Organismi geneticamente modificati sulle nostre tavole?

La dicitura di organismi geneticamente modificati raggruppa tutti quegli organismi il cui patrimonio genetico è stato modificato in modo artificiale da mano umana con il ricorso all’ingegneria genetica. Ma perché fare una cosa del genere? La natura e i prodotti che essa ci offre non sono gia perfetti così come sono? Secondo quelli che sono favorevoli agli ogm, ci sono delle migliorie che l’uomo può compiere.

Ad esempio, il mais transgenico è resistente alle larve dei parassiti delle coltivazioni di mais, la patata resiste più efficacemente ai virus, il riso diventa capace di sintetizzare precursori della vitamina A. Insomma, i prodotti naturali possono essere migliorati: diventare più resistenti a parassiti e pesticidi e arricchirsi di sostanze nutritive come vitamine e minerali.

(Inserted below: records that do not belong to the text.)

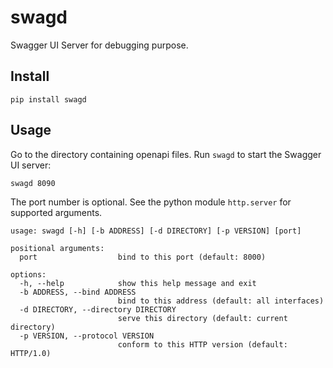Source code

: # swagd

Swagger UI Server for debugging purpose.

## Install

```shell
pip install swagd
```

## Usage

Go to the directory containing openapi files. Run `swagd` to start the Swagger UI server:

```
swagd 8090
```

The port number is optional. See the python module `http.server` for supported arguments.

```shell
usage: swagd [-h] [-b ADDRESS] [-d DIRECTORY] [-p VERSION] [port]

positional arguments:
  port                  bind to this port (default: 8000)

options:
  -h, --help            show this help message and exit
  -b ADDRESS, --bind ADDRESS
                        bind to this address (default: all interfaces)
  -d DIRECTORY, --directory DIRECTORY
                        serve this directory (default: current directory)
  -p VERSION, --protocol VERSION
                        conform to this HTTP version (default: HTTP/1.0)
```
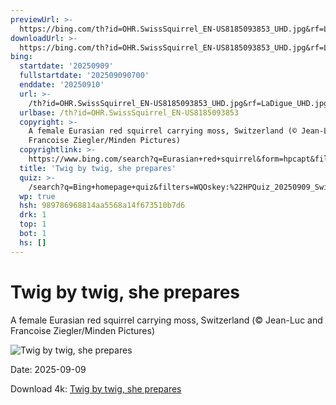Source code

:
 ```yaml
---
previewUrl: >-
  https://bing.com/th?id=OHR.SwissSquirrel_EN-US8185093853_UHD.jpg&rf=LaDigue_UHD.jpg&pid=hp&w=1024&h=576&rs=1&c=4
downloadUrl: >-
  https://bing.com/th?id=OHR.SwissSquirrel_EN-US8185093853_UHD.jpg&rf=LaDigue_UHD.jpg&pid=hp&w=3840&h=2160&rs=1&c=4
bing:
  startdate: '20250909'
  fullstartdate: '202509090700'
  enddate: '20250910'
  url: >-
    /th?id=OHR.SwissSquirrel_EN-US8185093853_UHD.jpg&rf=LaDigue_UHD.jpg&pid=hp&w=3840&h=2160&rs=1&c=4
  urlbase: /th?id=OHR.SwissSquirrel_EN-US8185093853
  copyright: >-
    A female Eurasian red squirrel carrying moss, Switzerland (© Jean-Luc and
    Francoise Ziegler/Minden Pictures)
  copyrightlink: >-
    https://www.bing.com/search?q=Eurasian+red+squirrel&form=hpcapt&filters=HpDate%3a%2220250909_0700%22
  title: 'Twig by twig, she prepares'
  quiz: >-
    /search?q=Bing+homepage+quiz&filters=WQOskey:%22HPQuiz_20250909_SwissSquirrel%22&FORM=HPQUIZ
  wp: true
  hsh: 989786968814aa5568a14f673510b7d6
  drk: 1
  top: 1
  bot: 1
  hs: []
---
```

# Twig by twig, she prepares

A female Eurasian red squirrel carrying moss, Switzerland (© Jean-Luc and Francoise Ziegler/Minden Pictures)

![Twig by twig, she prepares](https://bing.com/th?id=OHR.SwissSquirrel_EN-US8185093853_UHD.jpg&rf=LaDigue_UHD.jpg&pid=hp&w=1024&h=576&rs=1&c=4)

Date: 2025-09-09

Download 4k: [Twig by twig, she prepares](https://bing.com/th?id=OHR.SwissSquirrel_EN-US8185093853_UHD.jpg&rf=LaDigue_UHD.jpg&pid=hp&w=3840&h=2160&rs=1&c=4)
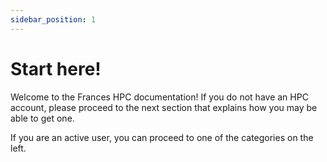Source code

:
 ```yaml
---
sidebar_position: 1
---
```


# Start here!

Welcome to the Frances HPC documentation! If you do not have an HPC account, please proceed to the next section that explains how you may be able to get one.

If you are an active user, you can proceed to one of the categories on the left.
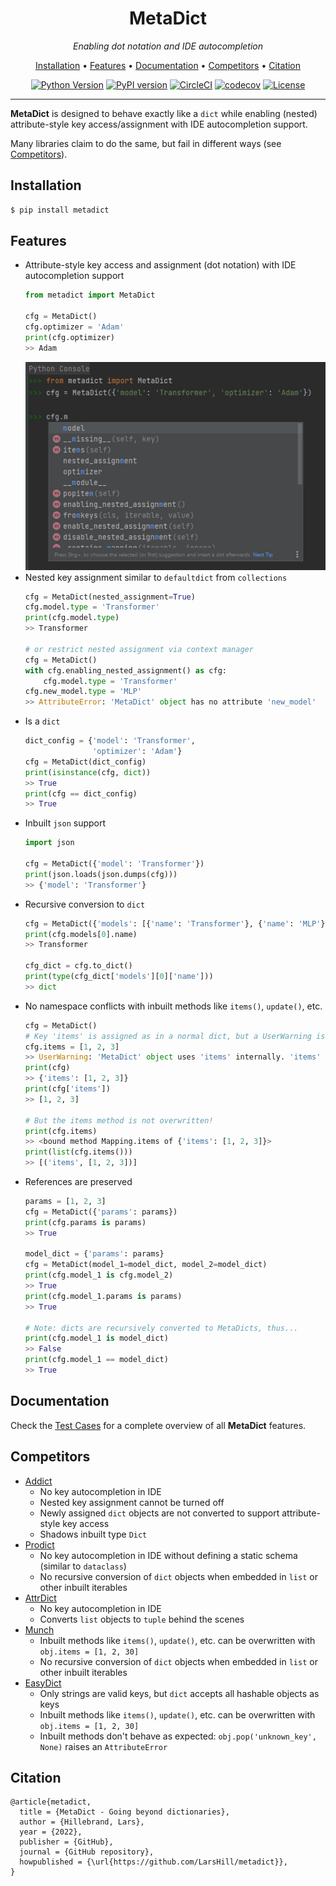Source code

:<div align="center">
<h1>MetaDict</h1>

_Enabling dot notation and IDE autocompletion_

<p align="center">
<a href="#installation">Installation</a> •
  <a href="#features">Features</a> •
<a href="#documentation">Documentation</a> •
  <a href="#competitors">Competitors</a> •
  <a href="#citation">Citation</a>
</p>

[![Python Version](https://img.shields.io/badge/python-3.6%20%7C%203.7%20%7C%203.8%20%7C%203.9%20%7C%203.10-blue.svg)](https://www.python.org/downloads/release/python-360/)
[![PyPI version](https://badge.fury.io/py/metadict.svg?dummy=unused)](https://badge.fury.io/py/metadict)
[![CircleCI](https://circleci.com/gh/LarsHill/metadict/tree/main.svg?style=shield)](https://circleci.com/gh/LarsHill/metadict/tree/main)
[![codecov](https://codecov.io/gh/LarsHill/metadict/branch/main/graph/badge.svg?token=XG4UDWF8RE)](https://codecov.io/gh/LarsHill/metadict)
[![License](https://img.shields.io/badge/License-Apache%202.0-blue.svg)](https://opensource.org/licenses/Apache-2.0)

</div>

---

**MetaDict** is designed to behave exactly like a `dict` while enabling (nested) attribute-style key access/assignment with IDE autocompletion support. 

Many libraries claim to do the same, but fail in different ways (see <a href="#competitors">Competitors</a>). 

## Installation

```bash
$ pip install metadict
```
## Features

- Attribute-style key access and assignment (dot notation) with IDE autocompletion support
   ```python
   from metadict import MetaDict
   
   cfg = MetaDict()
   cfg.optimizer = 'Adam'
   print(cfg.optimizer)
   >> Adam
   ```
   ![autocompletion demo](/autocompletion.png?raw=true "Autocompletion demo")
- Nested key assignment similar to `defaultdict` from `collections`
   ```python
   cfg = MetaDict(nested_assignment=True)
   cfg.model.type = 'Transformer' 
   print(cfg.model.type)
   >> Transformer
   
   # or restrict nested assignment via context manager
   cfg = MetaDict()
   with cfg.enabling_nested_assignment() as cfg:
       cfg.model.type = 'Transformer'
   cfg.new_model.type = 'MLP'
   >> AttributeError: 'MetaDict' object has no attribute 'new_model'
   ```
- Is a `dict`
   ```python
   dict_config = {'model': 'Transformer',
                  'optimizer': 'Adam'}    
   cfg = MetaDict(dict_config)
   print(isinstance(cfg, dict))
   >> True
   print(cfg == dict_config)
   >> True
   ```
- Inbuilt `json` support
   ```python
   import json
       
   cfg = MetaDict({'model': 'Transformer'})
   print(json.loads(json.dumps(cfg)))
   >> {'model': 'Transformer'}
   ```
- Recursive conversion to `dict`
   ```python  
   cfg = MetaDict({'models': [{'name': 'Transformer'}, {'name': 'MLP'}]})
   print(cfg.models[0].name)
   >> Transformer
   
   cfg_dict = cfg.to_dict()
   print(type(cfg_dict['models'][0]['name']))
   >> dict
   ```
- No namespace conflicts with inbuilt methods like `items()`, `update()`, etc.
   ```python  
   cfg = MetaDict()
   # Key 'items' is assigned as in a normal dict, but a UserWarning is raised
   cfg.items = [1, 2, 3]
   >> UserWarning: 'MetaDict' object uses 'items' internally. 'items' can only be accessed via `obj['items']`.
   print(cfg)
   >> {'items': [1, 2, 3]}
   print(cfg['items'])
   >> [1, 2, 3]
   
   # But the items method is not overwritten!
   print(cfg.items)
   >> <bound method Mapping.items of {'items': [1, 2, 3]}>
   print(list(cfg.items()))
   >> [('items', [1, 2, 3])]
   ```
- References are preserved
   ```python
   params = [1, 2, 3]    
   cfg = MetaDict({'params': params})
   print(cfg.params is params)
   >> True
   
   model_dict = {'params': params}
   cfg = MetaDict(model_1=model_dict, model_2=model_dict)
   print(cfg.model_1 is cfg.model_2)
   >> True
   print(cfg.model_1.params is params)
   >> True
   
   # Note: dicts are recursively converted to MetaDicts, thus...
   print(cfg.model_1 is model_dict)
   >> False
   print(cfg.model_1 == model_dict)
   >> True
   ```

## Documentation

Check the [Test Cases](https://github.com/LarsHill/metadict/blob/main/tests/test_metadict.py) for a complete overview of all **MetaDict** features.


## Competitors
- [Addict](https://github.com/mewwts/addict)
  - No key autocompletion in IDE
  - Nested key assignment cannot be turned off
  - Newly assigned `dict` objects are not converted to support attribute-style key access
  - Shadows inbuilt type `Dict`
- [Prodict](https://github.com/ramazanpolat/prodict)
  - No key autocompletion in IDE without defining a static schema (similar to `dataclass`)
  - No recursive conversion of `dict` objects when embedded in `list` or other inbuilt iterables
- [AttrDict](https://github.com/bcj/AttrDict)
  - No key autocompletion in IDE
  - Converts `list` objects to `tuple` behind the scenes
- [Munch](https://github.com/Infinidat/munch)
  - Inbuilt methods like `items()`, `update()`, etc. can be overwritten with `obj.items = [1, 2, 30]` 
  - No recursive conversion of `dict` objects when embedded in `list` or other inbuilt iterables
- [EasyDict](https://github.com/makinacorpus/easydict)
  - Only strings are valid keys, but `dict` accepts all hashable objects as keys
  - Inbuilt methods like `items()`, `update()`, etc. can be overwritten with `obj.items = [1, 2, 30]`
  - Inbuilt methods don't behave as expected: `obj.pop('unknown_key', None)` raises an `AttributeError`


## Citation

```
@article{metadict,
  title = {MetaDict - Going beyond dictionaries},
  author = {Hillebrand, Lars},
  year = {2022},
  publisher = {GitHub},
  journal = {GitHub repository},
  howpublished = {\url{https://github.com/LarsHill/metadict}},
}
```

Ma per i detrattori degli ogm questa è solo un’illusione. A loro parere gli svantaggi superano i vantaggi, e mettono in luce i possibili rischi per la salute umana e l’impatto ambientale. Trattandosi di prodotti relativamente nuovi, si teme che effetti negativi anche seri sulla salute possano vedersi solo con il tempo, e non è possibile escludere del tutto che essi possano presentarsi. Le piante geneticamente modificate per uso alimentare, inoltre, rimangono ancora un’incognita per quanto riguarda il loro impatto ambientale. Alla luce di questi dubbi ed incognite, quindi, per molti la cosa migliore rimane affidarsi alla sapienza della natura e godere dei suoi frutti senza apportare nessuna modifica.